THE DATA Block Start
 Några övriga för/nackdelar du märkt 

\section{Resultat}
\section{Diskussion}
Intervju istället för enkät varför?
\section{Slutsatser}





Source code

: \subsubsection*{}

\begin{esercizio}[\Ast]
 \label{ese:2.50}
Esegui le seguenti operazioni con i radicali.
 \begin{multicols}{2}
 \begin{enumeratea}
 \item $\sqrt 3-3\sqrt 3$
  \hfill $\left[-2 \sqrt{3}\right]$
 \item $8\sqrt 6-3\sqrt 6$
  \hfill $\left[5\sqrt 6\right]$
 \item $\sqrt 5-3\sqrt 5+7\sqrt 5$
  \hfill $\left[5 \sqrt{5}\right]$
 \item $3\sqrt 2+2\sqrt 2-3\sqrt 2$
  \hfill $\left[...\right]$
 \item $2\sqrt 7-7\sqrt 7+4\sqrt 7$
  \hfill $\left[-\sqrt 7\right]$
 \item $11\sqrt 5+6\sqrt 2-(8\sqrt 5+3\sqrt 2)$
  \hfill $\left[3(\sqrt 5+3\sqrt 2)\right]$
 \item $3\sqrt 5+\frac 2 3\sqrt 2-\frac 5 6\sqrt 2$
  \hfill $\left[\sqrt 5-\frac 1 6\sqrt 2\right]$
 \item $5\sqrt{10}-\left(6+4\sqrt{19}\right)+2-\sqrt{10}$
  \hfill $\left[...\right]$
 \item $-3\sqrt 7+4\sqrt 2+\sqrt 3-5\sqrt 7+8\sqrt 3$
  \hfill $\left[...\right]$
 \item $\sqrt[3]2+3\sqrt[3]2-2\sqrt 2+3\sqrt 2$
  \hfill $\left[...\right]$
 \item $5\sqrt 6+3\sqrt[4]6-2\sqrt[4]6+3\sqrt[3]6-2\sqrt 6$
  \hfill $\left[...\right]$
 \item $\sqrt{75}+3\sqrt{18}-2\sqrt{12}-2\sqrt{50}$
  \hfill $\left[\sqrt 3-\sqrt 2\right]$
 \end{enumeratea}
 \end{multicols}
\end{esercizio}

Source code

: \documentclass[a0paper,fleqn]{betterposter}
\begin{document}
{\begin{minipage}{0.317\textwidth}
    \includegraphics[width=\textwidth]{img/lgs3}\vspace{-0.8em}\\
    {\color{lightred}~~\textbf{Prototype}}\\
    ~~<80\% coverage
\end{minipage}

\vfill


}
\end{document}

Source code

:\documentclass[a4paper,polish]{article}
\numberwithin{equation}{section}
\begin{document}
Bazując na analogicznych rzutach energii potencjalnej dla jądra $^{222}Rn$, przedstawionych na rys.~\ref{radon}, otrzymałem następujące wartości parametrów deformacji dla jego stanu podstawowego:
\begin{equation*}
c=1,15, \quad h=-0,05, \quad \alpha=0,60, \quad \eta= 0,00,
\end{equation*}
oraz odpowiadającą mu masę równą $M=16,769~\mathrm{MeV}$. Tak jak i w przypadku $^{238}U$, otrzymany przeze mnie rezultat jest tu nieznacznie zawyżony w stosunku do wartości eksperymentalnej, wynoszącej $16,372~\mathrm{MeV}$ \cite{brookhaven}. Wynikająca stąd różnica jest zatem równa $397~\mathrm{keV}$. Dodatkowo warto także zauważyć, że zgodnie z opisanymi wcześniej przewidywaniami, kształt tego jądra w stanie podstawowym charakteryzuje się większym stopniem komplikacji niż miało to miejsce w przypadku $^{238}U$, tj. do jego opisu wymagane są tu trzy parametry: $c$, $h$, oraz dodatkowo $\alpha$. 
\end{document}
THE DATA Block End
THE DATA Block Start
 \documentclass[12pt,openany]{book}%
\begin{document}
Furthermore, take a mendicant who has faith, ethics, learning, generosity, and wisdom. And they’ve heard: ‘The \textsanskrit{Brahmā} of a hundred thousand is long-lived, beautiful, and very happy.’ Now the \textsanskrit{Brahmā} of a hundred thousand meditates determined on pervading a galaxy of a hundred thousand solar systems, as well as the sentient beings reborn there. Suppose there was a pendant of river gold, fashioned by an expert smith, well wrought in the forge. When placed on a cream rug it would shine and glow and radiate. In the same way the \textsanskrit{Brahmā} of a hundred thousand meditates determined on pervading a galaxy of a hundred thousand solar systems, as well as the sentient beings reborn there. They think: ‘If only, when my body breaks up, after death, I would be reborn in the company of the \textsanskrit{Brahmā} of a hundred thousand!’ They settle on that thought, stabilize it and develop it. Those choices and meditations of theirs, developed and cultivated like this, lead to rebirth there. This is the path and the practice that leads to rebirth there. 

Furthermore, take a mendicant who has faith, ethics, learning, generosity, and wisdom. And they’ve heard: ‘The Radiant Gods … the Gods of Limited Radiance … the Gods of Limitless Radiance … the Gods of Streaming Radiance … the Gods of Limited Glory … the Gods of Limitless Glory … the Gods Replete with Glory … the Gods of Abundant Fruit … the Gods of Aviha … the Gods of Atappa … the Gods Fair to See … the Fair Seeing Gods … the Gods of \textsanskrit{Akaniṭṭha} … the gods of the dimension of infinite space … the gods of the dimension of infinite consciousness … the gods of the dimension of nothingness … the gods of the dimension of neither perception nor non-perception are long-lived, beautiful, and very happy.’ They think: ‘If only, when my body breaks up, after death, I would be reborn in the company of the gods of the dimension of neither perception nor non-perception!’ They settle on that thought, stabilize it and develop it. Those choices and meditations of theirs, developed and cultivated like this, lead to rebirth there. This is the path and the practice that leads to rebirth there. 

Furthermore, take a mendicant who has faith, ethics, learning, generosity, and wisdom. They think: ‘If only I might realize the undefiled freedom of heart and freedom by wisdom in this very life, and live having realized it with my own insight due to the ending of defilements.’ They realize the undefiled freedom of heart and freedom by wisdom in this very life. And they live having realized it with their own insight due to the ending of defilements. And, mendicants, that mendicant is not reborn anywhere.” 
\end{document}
THE DATA Block End
THE DATA Block Start
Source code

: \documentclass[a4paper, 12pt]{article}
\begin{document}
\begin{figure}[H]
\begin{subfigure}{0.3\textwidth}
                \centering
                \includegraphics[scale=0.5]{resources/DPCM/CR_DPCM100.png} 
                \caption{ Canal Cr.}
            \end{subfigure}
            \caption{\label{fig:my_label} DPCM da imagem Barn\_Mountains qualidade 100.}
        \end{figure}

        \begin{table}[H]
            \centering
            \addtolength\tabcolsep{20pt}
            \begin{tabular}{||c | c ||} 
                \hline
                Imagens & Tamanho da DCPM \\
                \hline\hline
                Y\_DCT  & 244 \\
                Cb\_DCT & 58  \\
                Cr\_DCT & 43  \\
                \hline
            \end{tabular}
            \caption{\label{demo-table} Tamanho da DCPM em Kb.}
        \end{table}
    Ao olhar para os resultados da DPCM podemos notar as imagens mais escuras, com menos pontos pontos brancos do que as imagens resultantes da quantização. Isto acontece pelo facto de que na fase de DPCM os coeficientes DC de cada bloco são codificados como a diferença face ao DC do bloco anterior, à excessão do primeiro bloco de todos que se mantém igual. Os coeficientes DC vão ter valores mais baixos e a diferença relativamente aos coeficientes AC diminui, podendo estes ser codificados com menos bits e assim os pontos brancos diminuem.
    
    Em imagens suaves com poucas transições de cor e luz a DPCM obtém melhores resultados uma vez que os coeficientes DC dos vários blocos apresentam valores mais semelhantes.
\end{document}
THE DATA Block End
EXERCISE OBJECTIVE
Wherever the string "documentclass" appears in the data above, report the whole line.

OUTPUT OF THE TASK
: \documentclass[a0paper,fleqn]{betterposter}
:\documentclass[a4paper,polish]{article}
 \documentclass[12pt,openany]{book}%
: \documentclass[a4paper, 12pt]{article}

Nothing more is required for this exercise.